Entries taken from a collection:
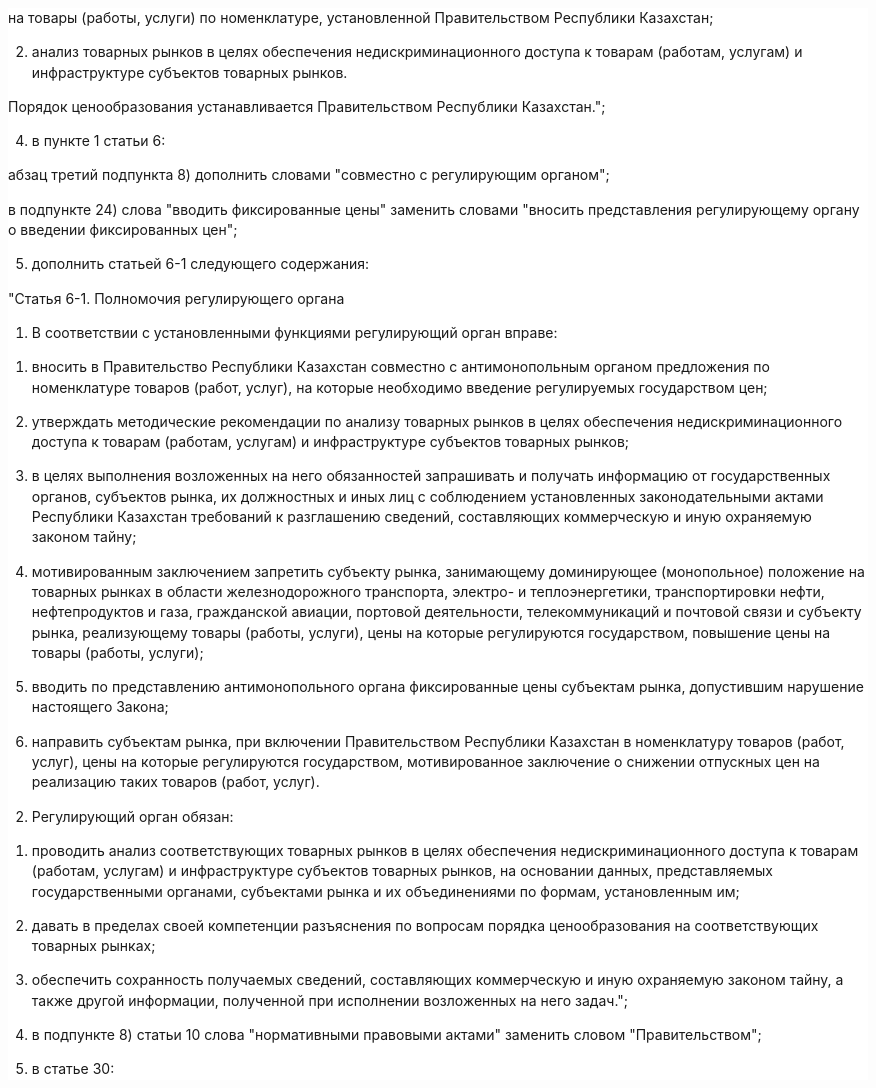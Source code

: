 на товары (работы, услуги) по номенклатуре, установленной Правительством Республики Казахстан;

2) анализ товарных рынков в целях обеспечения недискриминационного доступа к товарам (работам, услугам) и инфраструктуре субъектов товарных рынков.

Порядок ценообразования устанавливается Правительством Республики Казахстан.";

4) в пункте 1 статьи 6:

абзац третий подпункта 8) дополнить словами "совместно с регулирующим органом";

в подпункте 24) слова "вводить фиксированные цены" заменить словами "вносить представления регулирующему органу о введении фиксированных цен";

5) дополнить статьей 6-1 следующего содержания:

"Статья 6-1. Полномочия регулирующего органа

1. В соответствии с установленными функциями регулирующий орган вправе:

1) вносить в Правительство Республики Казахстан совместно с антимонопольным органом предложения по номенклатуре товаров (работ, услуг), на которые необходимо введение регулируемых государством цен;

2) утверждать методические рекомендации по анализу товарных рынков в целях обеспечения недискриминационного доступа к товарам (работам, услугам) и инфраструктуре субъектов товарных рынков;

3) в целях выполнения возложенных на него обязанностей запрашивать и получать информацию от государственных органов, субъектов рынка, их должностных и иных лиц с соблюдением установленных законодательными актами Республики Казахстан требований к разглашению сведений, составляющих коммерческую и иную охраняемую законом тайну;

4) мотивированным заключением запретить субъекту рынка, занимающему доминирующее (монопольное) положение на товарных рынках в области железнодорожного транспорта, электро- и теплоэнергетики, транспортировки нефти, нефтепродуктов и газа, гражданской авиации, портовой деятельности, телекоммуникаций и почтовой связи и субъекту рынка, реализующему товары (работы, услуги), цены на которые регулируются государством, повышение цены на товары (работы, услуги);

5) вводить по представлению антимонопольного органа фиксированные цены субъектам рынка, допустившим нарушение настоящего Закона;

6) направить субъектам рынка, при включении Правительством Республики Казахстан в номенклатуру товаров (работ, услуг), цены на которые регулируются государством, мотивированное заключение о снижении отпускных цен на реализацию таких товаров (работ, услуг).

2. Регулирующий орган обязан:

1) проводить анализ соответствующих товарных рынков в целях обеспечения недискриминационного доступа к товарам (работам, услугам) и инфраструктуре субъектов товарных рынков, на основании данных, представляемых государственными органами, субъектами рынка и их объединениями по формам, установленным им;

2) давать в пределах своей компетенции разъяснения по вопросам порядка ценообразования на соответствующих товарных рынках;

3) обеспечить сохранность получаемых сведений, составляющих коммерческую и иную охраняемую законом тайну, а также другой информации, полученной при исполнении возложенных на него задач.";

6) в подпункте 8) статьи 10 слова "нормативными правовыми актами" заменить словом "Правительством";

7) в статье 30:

--

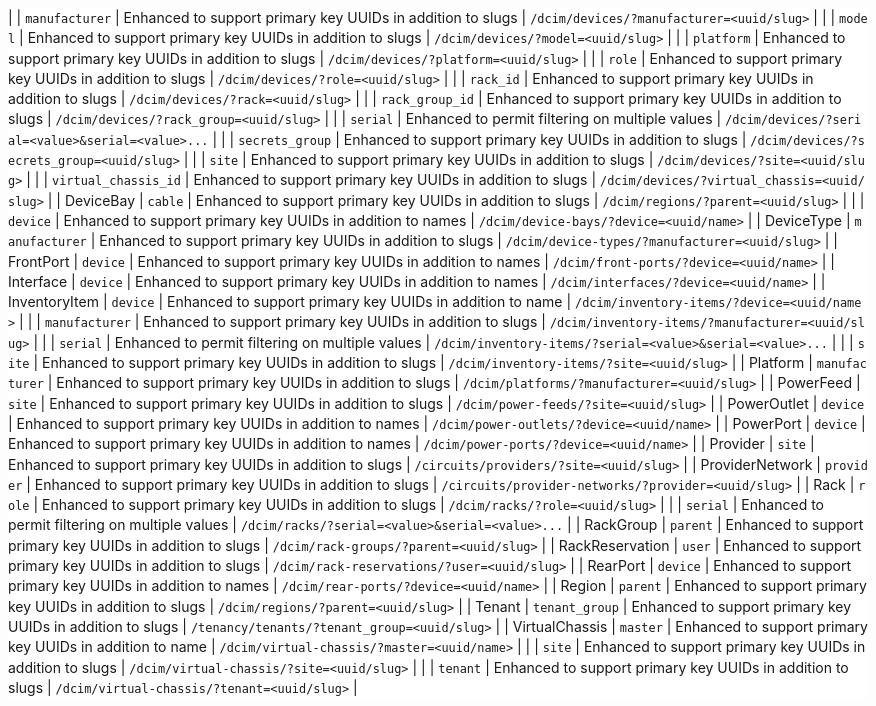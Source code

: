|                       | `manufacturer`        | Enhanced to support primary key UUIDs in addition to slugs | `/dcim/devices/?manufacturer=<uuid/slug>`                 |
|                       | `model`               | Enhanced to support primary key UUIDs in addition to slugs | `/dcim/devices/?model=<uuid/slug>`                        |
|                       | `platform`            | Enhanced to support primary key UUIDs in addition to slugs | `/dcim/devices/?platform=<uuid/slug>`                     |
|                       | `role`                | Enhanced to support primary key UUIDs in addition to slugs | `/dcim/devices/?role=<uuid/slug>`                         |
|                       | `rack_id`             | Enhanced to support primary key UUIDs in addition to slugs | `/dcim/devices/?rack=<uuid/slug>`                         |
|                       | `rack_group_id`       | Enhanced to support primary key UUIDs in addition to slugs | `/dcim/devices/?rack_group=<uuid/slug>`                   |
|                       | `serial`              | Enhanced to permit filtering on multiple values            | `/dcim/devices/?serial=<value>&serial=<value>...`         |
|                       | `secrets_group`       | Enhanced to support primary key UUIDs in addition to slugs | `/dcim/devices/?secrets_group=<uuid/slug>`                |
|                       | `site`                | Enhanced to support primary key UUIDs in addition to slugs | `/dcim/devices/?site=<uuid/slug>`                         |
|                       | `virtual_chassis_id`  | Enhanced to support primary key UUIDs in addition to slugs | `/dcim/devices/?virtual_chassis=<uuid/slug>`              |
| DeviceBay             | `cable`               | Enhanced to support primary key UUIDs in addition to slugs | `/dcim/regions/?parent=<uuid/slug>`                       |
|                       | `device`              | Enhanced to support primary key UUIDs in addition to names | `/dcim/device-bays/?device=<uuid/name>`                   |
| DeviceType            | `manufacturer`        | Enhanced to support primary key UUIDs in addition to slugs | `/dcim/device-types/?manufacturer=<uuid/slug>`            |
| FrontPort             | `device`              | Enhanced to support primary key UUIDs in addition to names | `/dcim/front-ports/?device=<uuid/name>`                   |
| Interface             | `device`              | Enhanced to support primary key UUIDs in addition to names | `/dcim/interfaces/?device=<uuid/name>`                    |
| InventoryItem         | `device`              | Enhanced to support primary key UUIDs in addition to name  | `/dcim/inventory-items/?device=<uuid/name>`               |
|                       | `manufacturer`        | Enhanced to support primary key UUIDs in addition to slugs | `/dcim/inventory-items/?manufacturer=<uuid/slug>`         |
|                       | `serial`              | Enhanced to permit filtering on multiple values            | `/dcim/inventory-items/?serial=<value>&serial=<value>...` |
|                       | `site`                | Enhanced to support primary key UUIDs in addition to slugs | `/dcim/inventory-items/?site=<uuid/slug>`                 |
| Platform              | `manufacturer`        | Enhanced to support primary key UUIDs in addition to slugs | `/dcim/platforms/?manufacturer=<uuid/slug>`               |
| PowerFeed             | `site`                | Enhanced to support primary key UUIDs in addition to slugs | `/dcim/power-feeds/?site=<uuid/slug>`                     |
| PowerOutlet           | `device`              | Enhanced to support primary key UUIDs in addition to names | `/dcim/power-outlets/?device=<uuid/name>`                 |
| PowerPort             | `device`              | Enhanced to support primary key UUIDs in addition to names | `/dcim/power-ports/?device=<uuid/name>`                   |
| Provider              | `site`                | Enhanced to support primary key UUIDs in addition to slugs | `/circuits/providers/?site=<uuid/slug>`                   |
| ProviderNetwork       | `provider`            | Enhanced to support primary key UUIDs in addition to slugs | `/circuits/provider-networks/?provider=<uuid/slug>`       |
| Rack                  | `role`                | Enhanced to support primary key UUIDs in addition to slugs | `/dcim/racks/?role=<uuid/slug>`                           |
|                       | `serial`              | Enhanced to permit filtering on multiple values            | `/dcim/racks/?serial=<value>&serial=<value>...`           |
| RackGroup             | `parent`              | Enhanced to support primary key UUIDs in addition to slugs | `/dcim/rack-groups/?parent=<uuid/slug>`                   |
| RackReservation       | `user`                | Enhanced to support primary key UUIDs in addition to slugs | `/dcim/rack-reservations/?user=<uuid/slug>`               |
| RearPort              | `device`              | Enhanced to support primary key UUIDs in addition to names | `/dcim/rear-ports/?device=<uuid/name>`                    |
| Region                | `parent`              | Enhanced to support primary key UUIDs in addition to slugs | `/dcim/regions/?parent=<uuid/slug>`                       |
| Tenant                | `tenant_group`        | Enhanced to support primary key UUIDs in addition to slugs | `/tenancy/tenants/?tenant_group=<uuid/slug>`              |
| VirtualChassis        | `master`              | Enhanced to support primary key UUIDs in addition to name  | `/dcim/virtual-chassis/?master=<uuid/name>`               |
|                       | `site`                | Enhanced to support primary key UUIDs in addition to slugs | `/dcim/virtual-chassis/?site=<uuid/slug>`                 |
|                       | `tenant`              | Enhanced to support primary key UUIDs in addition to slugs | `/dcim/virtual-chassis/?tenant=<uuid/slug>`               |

* * *

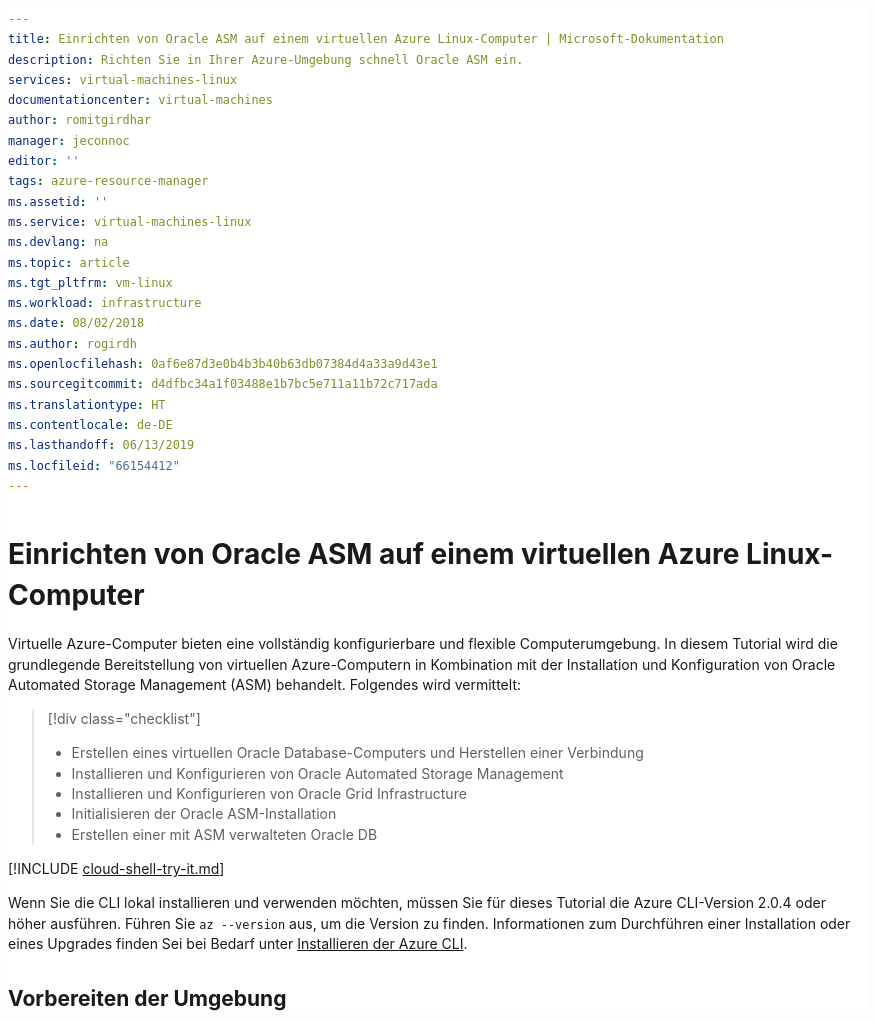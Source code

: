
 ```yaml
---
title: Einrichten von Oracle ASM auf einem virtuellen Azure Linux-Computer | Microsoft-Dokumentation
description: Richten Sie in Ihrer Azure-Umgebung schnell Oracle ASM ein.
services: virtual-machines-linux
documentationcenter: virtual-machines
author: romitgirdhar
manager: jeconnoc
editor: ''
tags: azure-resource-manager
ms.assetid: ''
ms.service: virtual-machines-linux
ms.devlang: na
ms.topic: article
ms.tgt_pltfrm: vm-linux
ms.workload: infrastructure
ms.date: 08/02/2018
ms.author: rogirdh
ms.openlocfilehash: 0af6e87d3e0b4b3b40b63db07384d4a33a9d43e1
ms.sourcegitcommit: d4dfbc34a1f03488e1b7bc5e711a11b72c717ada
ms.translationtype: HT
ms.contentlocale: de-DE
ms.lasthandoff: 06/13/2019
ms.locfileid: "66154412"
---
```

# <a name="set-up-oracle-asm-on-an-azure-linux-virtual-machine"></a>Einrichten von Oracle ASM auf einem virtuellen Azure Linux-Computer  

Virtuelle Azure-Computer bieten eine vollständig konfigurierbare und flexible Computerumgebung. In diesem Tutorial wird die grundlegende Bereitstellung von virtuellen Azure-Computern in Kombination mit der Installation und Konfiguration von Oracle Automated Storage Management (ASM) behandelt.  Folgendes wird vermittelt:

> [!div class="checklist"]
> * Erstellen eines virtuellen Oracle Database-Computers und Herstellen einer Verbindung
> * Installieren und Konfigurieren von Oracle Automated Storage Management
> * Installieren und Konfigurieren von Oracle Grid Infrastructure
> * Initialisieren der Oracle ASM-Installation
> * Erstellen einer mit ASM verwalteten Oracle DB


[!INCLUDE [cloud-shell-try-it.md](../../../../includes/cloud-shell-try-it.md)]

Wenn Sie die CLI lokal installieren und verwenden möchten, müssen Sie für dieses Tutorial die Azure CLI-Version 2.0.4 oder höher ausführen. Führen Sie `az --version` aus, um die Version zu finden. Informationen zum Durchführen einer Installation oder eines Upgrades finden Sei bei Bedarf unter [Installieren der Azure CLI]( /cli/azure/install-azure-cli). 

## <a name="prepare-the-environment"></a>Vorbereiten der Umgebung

§ **Activity**:
Beginning at the line with "Порядок ценообразования устанавливается" and ending at the line with "абзац третий подпункта", reproduce each line of the data above exactly, and add no other lines.

§ **Answer area**:
Порядок ценообразования устанавливается Правительством Республики Казахстан.";

4) в пункте 1 статьи 6:

абзац третий подпункта 8) дополнить словами "совместно с регулирующим органом";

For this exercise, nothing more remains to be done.